Problem:
Only one span of the listing below should come back. It runs from the line with "OCamlXARM: Follow the" through the line with "### Step 4. Edit Makefile.config", and each of its lines must be reproduced exactly.

Excerpted data:
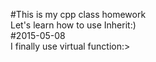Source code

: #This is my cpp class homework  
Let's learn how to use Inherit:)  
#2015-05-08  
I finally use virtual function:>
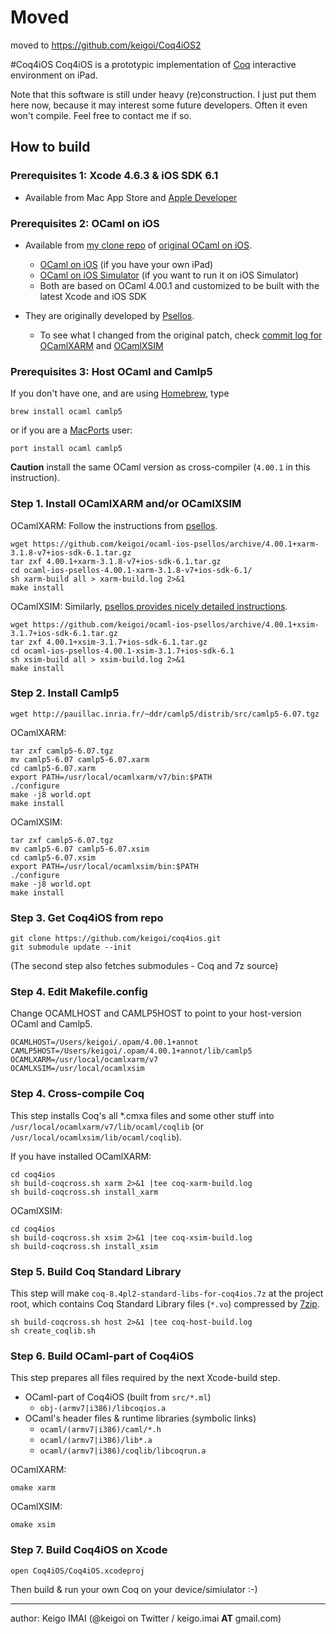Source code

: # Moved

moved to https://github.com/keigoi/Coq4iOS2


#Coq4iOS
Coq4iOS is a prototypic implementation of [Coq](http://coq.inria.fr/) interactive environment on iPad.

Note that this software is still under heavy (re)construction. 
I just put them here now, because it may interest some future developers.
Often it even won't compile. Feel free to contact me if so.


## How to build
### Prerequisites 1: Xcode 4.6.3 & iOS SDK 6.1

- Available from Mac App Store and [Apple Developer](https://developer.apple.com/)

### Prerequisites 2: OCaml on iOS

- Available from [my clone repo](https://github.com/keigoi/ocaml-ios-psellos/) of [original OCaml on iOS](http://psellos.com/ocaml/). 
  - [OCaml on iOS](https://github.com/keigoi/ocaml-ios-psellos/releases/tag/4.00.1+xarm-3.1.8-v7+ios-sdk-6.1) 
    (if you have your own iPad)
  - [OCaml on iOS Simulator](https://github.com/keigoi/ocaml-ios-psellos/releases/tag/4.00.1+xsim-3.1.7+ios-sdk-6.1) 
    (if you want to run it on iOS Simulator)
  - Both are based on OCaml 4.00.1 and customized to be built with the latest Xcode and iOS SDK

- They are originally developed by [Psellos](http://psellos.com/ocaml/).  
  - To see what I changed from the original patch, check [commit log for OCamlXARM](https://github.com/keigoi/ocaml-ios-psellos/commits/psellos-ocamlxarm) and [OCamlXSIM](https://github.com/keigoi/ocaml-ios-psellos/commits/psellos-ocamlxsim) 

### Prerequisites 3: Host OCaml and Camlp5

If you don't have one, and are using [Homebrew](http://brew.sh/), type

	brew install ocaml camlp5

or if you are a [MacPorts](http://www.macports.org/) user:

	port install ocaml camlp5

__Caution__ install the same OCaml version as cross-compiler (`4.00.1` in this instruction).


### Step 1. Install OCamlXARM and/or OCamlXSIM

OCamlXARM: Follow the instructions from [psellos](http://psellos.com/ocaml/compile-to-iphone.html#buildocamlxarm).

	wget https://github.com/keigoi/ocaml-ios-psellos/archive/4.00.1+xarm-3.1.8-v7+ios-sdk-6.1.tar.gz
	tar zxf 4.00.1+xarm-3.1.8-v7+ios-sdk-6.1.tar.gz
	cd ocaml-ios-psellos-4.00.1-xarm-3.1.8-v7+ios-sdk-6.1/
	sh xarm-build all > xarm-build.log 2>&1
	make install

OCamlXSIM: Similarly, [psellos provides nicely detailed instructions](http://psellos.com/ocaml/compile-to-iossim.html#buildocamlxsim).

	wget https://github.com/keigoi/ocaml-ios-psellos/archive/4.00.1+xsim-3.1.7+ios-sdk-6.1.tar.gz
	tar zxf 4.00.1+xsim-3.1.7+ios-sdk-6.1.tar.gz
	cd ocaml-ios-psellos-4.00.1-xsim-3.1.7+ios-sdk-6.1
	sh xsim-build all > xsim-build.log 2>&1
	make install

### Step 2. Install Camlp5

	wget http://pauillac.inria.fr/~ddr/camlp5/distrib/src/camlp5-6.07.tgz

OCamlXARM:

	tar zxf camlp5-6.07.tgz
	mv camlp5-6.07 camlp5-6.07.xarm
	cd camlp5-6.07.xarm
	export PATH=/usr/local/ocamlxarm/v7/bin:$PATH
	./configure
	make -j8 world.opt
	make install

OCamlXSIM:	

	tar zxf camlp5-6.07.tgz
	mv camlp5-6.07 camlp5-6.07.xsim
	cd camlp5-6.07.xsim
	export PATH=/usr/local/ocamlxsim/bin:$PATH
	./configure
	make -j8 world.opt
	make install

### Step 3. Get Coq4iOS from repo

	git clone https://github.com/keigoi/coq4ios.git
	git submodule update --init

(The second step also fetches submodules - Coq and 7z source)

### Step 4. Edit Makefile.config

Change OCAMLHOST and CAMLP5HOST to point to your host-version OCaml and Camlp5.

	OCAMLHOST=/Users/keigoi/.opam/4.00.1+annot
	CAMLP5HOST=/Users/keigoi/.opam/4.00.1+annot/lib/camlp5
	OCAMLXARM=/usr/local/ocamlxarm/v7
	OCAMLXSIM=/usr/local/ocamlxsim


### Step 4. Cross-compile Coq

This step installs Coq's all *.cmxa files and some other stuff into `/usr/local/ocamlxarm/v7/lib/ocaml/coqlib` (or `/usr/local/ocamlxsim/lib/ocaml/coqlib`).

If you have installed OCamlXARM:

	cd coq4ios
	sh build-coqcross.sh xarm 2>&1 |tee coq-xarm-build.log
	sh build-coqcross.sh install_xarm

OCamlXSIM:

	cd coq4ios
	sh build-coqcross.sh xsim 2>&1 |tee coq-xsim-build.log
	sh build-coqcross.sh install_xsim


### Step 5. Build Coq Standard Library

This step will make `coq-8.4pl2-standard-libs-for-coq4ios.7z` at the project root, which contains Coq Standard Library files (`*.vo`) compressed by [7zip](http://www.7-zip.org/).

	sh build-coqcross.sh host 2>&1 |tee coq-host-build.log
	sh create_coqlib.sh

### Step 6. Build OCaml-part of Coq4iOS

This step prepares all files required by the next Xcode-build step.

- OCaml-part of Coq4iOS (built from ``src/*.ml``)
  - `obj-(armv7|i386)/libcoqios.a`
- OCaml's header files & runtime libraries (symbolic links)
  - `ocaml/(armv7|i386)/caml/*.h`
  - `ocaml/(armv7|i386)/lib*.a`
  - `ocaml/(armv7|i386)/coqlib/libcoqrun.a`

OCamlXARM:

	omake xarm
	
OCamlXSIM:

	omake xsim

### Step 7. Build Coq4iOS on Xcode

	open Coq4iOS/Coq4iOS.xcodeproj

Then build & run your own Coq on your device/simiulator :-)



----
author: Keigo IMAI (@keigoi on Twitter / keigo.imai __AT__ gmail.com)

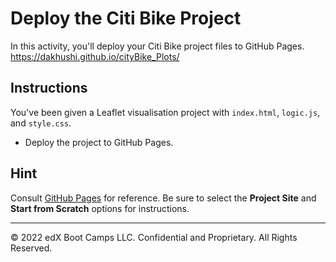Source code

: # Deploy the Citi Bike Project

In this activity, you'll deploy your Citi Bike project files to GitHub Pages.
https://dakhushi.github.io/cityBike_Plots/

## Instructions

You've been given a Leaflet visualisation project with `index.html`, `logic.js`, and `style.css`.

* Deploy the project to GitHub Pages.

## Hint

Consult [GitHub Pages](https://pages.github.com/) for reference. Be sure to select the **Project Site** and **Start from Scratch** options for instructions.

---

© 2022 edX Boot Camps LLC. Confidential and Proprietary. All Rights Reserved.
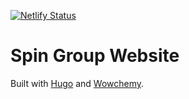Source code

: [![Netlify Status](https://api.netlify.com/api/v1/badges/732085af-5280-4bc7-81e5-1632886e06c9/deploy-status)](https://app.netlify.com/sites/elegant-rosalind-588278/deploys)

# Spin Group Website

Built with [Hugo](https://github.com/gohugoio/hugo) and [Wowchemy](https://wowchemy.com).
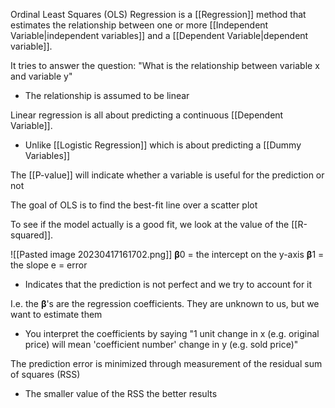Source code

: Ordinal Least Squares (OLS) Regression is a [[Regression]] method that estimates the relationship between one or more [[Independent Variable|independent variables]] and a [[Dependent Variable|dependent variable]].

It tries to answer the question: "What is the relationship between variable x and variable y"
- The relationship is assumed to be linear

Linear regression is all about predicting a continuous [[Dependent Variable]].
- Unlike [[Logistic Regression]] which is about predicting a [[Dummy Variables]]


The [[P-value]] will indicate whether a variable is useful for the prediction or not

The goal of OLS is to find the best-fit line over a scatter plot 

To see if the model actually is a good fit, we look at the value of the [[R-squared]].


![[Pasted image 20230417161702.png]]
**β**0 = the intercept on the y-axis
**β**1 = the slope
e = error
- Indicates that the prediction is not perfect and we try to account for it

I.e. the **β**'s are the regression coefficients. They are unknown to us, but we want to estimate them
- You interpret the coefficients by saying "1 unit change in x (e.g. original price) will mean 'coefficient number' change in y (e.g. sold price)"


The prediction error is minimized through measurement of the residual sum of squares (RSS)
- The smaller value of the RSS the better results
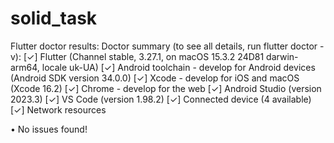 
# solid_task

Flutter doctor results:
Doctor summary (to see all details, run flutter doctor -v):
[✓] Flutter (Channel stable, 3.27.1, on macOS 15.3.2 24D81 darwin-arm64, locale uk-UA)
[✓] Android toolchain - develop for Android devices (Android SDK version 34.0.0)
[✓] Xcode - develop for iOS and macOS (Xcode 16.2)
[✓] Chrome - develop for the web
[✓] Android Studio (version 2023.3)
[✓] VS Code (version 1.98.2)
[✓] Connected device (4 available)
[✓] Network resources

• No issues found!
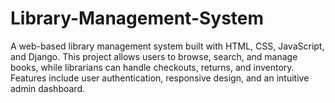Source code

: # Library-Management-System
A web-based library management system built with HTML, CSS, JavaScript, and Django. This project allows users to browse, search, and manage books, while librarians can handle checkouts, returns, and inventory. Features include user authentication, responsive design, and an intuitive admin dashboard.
* * *
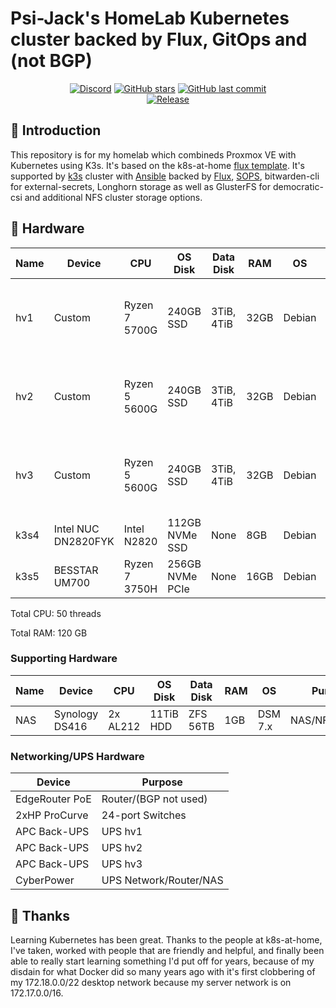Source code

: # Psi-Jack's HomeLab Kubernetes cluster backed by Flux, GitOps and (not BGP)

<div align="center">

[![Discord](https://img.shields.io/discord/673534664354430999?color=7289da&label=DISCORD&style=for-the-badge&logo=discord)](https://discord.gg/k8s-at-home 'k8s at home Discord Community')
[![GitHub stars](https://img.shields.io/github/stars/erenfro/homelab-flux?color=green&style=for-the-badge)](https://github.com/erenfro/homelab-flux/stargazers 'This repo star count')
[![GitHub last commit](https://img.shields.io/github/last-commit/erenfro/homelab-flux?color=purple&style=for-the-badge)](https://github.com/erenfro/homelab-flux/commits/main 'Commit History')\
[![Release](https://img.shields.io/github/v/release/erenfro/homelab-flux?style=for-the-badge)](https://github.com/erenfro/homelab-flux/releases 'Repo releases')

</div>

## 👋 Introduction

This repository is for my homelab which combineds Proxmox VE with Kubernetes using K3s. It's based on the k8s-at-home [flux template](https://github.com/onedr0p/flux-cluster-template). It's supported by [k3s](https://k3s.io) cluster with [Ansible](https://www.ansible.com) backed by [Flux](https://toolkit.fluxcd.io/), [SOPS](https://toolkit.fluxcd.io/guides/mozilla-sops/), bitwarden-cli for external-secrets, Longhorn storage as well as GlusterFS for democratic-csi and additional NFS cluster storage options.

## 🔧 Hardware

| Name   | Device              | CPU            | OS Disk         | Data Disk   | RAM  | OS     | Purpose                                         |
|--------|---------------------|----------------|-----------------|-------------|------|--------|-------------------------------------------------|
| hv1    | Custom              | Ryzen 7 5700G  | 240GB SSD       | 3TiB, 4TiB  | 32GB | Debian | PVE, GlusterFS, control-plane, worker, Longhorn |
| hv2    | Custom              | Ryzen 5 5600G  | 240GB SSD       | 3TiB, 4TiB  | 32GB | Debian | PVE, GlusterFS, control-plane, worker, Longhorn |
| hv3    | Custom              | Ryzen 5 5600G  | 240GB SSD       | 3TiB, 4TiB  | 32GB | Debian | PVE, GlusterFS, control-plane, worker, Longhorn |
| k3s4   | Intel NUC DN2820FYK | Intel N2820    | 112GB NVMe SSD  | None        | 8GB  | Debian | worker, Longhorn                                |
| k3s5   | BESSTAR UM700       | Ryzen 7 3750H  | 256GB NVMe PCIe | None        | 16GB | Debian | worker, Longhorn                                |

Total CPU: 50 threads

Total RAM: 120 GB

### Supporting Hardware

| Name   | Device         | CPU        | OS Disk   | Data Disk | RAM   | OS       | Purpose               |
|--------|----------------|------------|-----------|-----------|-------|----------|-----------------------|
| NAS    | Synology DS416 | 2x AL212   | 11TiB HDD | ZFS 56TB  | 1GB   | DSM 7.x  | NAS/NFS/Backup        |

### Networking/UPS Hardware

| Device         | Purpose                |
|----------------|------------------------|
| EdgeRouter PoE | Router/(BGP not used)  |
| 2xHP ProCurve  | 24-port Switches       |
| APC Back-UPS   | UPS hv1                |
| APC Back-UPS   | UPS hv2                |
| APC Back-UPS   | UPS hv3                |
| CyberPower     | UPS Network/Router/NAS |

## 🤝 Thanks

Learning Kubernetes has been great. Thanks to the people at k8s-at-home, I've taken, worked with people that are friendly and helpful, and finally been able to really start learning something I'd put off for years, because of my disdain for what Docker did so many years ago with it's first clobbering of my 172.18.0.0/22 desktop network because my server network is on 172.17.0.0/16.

Answer to this problem:
OCamlXARM: Follow the instructions from [psellos](http://psellos.com/ocaml/compile-to-iphone.html#buildocamlxarm).

	wget https://github.com/keigoi/ocaml-ios-psellos/archive/4.00.1+xarm-3.1.8-v7+ios-sdk-6.1.tar.gz
	tar zxf 4.00.1+xarm-3.1.8-v7+ios-sdk-6.1.tar.gz
	cd ocaml-ios-psellos-4.00.1-xarm-3.1.8-v7+ios-sdk-6.1/
	sh xarm-build all > xarm-build.log 2>&1
	make install

OCamlXSIM: Similarly, [psellos provides nicely detailed instructions](http://psellos.com/ocaml/compile-to-iossim.html#buildocamlxsim).

	wget https://github.com/keigoi/ocaml-ios-psellos/archive/4.00.1+xsim-3.1.7+ios-sdk-6.1.tar.gz
	tar zxf 4.00.1+xsim-3.1.7+ios-sdk-6.1.tar.gz
	cd ocaml-ios-psellos-4.00.1-xsim-3.1.7+ios-sdk-6.1
	sh xsim-build all > xsim-build.log 2>&1
	make install

### Step 2. Install Camlp5

	wget http://pauillac.inria.fr/~ddr/camlp5/distrib/src/camlp5-6.07.tgz

OCamlXARM:

	tar zxf camlp5-6.07.tgz
	mv camlp5-6.07 camlp5-6.07.xarm
	cd camlp5-6.07.xarm
	export PATH=/usr/local/ocamlxarm/v7/bin:$PATH
	./configure
	make -j8 world.opt
	make install

OCamlXSIM:	

	tar zxf camlp5-6.07.tgz
	mv camlp5-6.07 camlp5-6.07.xsim
	cd camlp5-6.07.xsim
	export PATH=/usr/local/ocamlxsim/bin:$PATH
	./configure
	make -j8 world.opt
	make install

### Step 3. Get Coq4iOS from repo

	git clone https://github.com/keigoi/coq4ios.git
	git submodule update --init

(The second step also fetches submodules - Coq and 7z source)

### Step 4. Edit Makefile.config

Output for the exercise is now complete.